The company had been founded in 1828 as the Canton Dispensary and Soda Water Establishment in what is now Guangzhou in southern China, but A.S. Watson has very little documentation of its early years – not much more than a photo of a plaque on a building – and so excludes it from the official history. A.S. Watson celebrated its 175th anniversary in 2016, marking the 175 years since it moved its business to Hong Kong.

The company started to manufacture its own branded products by 1862, and possibly earlier – it still has medicine packaging from that year with the A.S. Watson name on it. A pivotal early point was the arrival of Watson himself, and the rebranding in his name in 1871.

Another key discovery in the early history of the company, says its chief operating officer, Malina Ngai, “was when we found out the company became, in 1869, the official chemist of the governor” and of the Duke of Edinburgh, the latter presumably on a purely nominal basis.

The company’s first stab at territorial expansion came not much later: it started business in China and the Philippines in 1883, and had established a factory in Manila in 1884. It withdrew from those markets in 1910.
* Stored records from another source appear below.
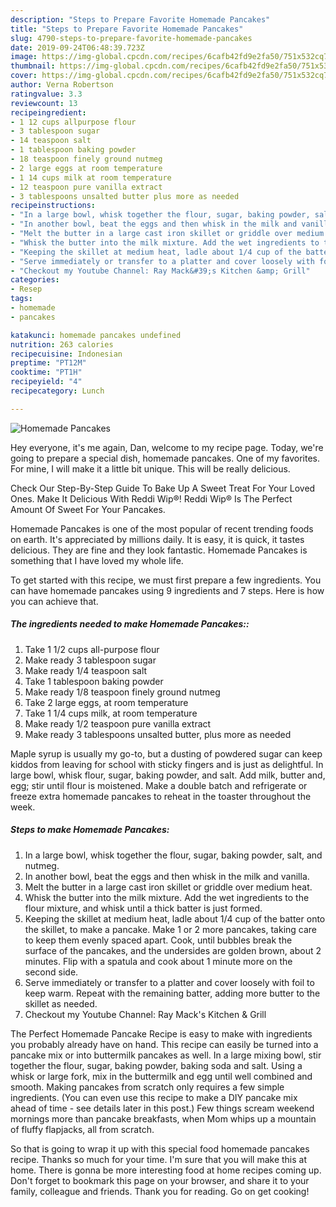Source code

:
 ```yaml
---
description: "Steps to Prepare Favorite Homemade Pancakes"
title: "Steps to Prepare Favorite Homemade Pancakes"
slug: 4790-steps-to-prepare-favorite-homemade-pancakes
date: 2019-09-24T06:48:39.723Z
image: https://img-global.cpcdn.com/recipes/6cafb42fd9e2fa50/751x532cq70/homemade-pancakes-recipe-main-photo.jpg
thumbnail: https://img-global.cpcdn.com/recipes/6cafb42fd9e2fa50/751x532cq70/homemade-pancakes-recipe-main-photo.jpg
cover: https://img-global.cpcdn.com/recipes/6cafb42fd9e2fa50/751x532cq70/homemade-pancakes-recipe-main-photo.jpg
author: Verna Robertson
ratingvalue: 3.3
reviewcount: 13
recipeingredient:
- 1 12 cups allpurpose flour
- 3 tablespoon sugar
- 14 teaspoon salt
- 1 tablespoon baking powder
- 18 teaspoon finely ground nutmeg
- 2 large eggs at room temperature
- 1 14 cups milk at room temperature
- 12 teaspoon pure vanilla extract
- 3 tablespoons unsalted butter plus more as needed
recipeinstructions:
- "In a large bowl, whisk together the flour, sugar, baking powder, salt, and nutmeg."
- "In another bowl, beat the eggs and then whisk in the milk and vanilla."
- "Melt the butter in a large cast iron skillet or griddle over medium heat."
- "Whisk the butter into the milk mixture. Add the wet ingredients to the flour mixture, and whisk until a thick batter is just formed."
- "Keeping the skillet at medium heat, ladle about 1/4 cup of the batter onto the skillet, to make a pancake. Make 1 or 2 more pancakes, taking care to keep them evenly spaced apart. Cook, until bubbles break the surface of the pancakes, and the undersides are golden brown, about 2 minutes. Flip with a spatula and cook about 1 minute more on the second side."
- "Serve immediately or transfer to a platter and cover loosely with foil to keep warm. Repeat with the remaining batter, adding more butter to the skillet as needed."
- "Checkout my Youtube Channel: Ray Mack&#39;s Kitchen &amp; Grill"
categories:
- Resep
tags:
- homemade
- pancakes

katakunci: homemade pancakes undefined
nutrition: 263 calories
recipecuisine: Indonesian
preptime: "PT12M"
cooktime: "PT1H"
recipeyield: "4"
recipecategory: Lunch

---
```



![Homemade Pancakes](https://img-global.cpcdn.com/recipes/6cafb42fd9e2fa50/751x532cq70/homemade-pancakes-recipe-main-photo.jpg)

Hey everyone, it's me again, Dan, welcome to my recipe page. Today, we're going to prepare a special dish, homemade pancakes. One of my favorites. For mine, I will make it a little bit unique. This will be really delicious.

Check Our Step-By-Step Guide To Bake Up A Sweet Treat For Your Loved Ones. Make It Delicious With Reddi Wip®! Reddi Wip® Is The Perfect Amount Of Sweet For Your Pancakes.

Homemade Pancakes is one of the most popular of recent trending foods on earth. It's appreciated by millions daily. It is easy, it is quick, it tastes delicious. They are fine and they look fantastic. Homemade Pancakes is something that I have loved my whole life.


To get started with this recipe, we must first prepare a few ingredients. You can have homemade pancakes using 9 ingredients and 7 steps. Here is how you can achieve that.

##### The ingredients needed to make Homemade Pancakes::

1. Take 1 1/2 cups all-purpose flour
1. Make ready 3 tablespoon sugar
1. Make ready 1/4 teaspoon salt
1. Take 1 tablespoon baking powder
1. Make ready 1/8 teaspoon finely ground nutmeg
1. Take 2 large eggs, at room temperature
1. Take 1 1/4 cups milk, at room temperature
1. Make ready 1/2 teaspoon pure vanilla extract
1. Make ready 3 tablespoons unsalted butter, plus more as needed


Maple syrup is usually my go-to, but a dusting of powdered sugar can keep kiddos from leaving for school with sticky fingers and is just as delightful. In large bowl, whisk flour, sugar, baking powder, and salt. Add milk, butter and, egg; stir until flour is moistened. Make a double batch and refrigerate or freeze extra homemade pancakes to reheat in the toaster throughout the week. 

##### Steps to make Homemade Pancakes:

1. In a large bowl, whisk together the flour, sugar, baking powder, salt, and nutmeg.
1. In another bowl, beat the eggs and then whisk in the milk and vanilla.
1. Melt the butter in a large cast iron skillet or griddle over medium heat.
1. Whisk the butter into the milk mixture. Add the wet ingredients to the flour mixture, and whisk until a thick batter is just formed.
1. Keeping the skillet at medium heat, ladle about 1/4 cup of the batter onto the skillet, to make a pancake. Make 1 or 2 more pancakes, taking care to keep them evenly spaced apart. Cook, until bubbles break the surface of the pancakes, and the undersides are golden brown, about 2 minutes. Flip with a spatula and cook about 1 minute more on the second side.
1. Serve immediately or transfer to a platter and cover loosely with foil to keep warm. Repeat with the remaining batter, adding more butter to the skillet as needed.
1. Checkout my Youtube Channel: Ray Mack&#39;s Kitchen &amp; Grill


The Perfect Homemade Pancake Recipe is easy to make with ingredients you probably already have on hand. This recipe can easily be turned into a pancake mix or into buttermilk pancakes as well. In a large mixing bowl, stir together the flour, sugar, baking powder, baking soda and salt. Using a whisk or large fork, mix in the buttermilk and egg until well combined and smooth. Making pancakes from scratch only requires a few simple ingredients. (You can even use this recipe to make a DIY pancake mix ahead of time - see details later in this post.) Few things scream weekend mornings more than pancake breakfasts, when Mom whips up a mountain of fluffy flapjacks, all from scratch. 

So that is going to wrap it up with this special food homemade pancakes recipe. Thanks so much for your time. I'm sure that you will make this at home. There is gonna be more interesting food at home recipes coming up. Don't forget to bookmark this page on your browser, and share it to your family, colleague and friends. Thank you for reading. Go on get cooking!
Seven years earlier it had also started to expand its business beyond pharmacies, with the launch of Watsons Water. “Water and health are really quite related,” Ngai says. “Water quality then was not reliable. The best way of treating patients was to provide clean water for them. It also created a market – at that time no one was paying for water.”


The second world war was a predictably difficult time for the company, as it was for every business in Hong Kong, but afterwards A.S. Watson began expanding gradually. ParknShop was launched in 1972 and Fortress in 1990. Moving into a business not entirely complementary to its health and beauty arm, Watson’s Wine Cellar followed in 1998.

“We’re always looking for opportunities,” Ngai says. “People in Hong Kong were starting to enjoy their lives a bit more. Again we introduced that product category into Hong Kong.”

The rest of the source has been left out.